What is required: Among the entries that follow, find every line with the word "analyzer" and list it.

Data records:
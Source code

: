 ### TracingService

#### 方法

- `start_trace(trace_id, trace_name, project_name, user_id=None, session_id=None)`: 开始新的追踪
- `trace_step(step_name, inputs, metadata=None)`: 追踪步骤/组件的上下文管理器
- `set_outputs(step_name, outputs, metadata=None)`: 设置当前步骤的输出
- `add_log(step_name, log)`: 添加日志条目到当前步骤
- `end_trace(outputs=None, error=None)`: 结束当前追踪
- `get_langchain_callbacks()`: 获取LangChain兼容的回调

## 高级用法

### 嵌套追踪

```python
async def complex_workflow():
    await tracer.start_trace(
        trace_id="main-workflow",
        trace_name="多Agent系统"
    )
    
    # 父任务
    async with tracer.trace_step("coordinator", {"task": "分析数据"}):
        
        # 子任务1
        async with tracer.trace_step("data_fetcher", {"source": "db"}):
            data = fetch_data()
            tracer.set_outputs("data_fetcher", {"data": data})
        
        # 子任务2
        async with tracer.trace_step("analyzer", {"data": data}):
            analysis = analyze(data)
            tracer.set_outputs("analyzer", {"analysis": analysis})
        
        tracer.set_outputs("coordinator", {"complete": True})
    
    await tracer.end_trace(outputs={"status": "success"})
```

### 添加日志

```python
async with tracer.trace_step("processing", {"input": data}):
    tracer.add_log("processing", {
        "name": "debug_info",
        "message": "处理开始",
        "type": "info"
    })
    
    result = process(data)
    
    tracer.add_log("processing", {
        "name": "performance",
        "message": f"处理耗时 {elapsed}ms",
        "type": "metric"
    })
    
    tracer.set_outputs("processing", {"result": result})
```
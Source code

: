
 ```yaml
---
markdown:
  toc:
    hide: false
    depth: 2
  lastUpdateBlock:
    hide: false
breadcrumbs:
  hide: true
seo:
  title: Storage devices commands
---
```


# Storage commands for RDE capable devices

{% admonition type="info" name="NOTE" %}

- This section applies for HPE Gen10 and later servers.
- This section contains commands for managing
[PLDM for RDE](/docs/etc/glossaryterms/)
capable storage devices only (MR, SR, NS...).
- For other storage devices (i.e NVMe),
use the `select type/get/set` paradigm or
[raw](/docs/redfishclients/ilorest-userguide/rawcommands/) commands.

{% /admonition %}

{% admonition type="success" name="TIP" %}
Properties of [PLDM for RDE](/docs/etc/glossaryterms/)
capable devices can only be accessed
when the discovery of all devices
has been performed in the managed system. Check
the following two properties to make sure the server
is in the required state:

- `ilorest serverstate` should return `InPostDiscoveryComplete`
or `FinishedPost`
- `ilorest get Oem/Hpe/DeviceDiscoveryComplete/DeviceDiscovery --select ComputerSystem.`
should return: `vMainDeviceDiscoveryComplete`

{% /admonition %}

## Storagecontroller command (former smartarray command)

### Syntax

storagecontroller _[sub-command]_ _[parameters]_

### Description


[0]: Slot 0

Answer space:
        async with tracer.trace_step("analyzer", {"data": data}):
            tracer.set_outputs("analyzer", {"analysis": analysis})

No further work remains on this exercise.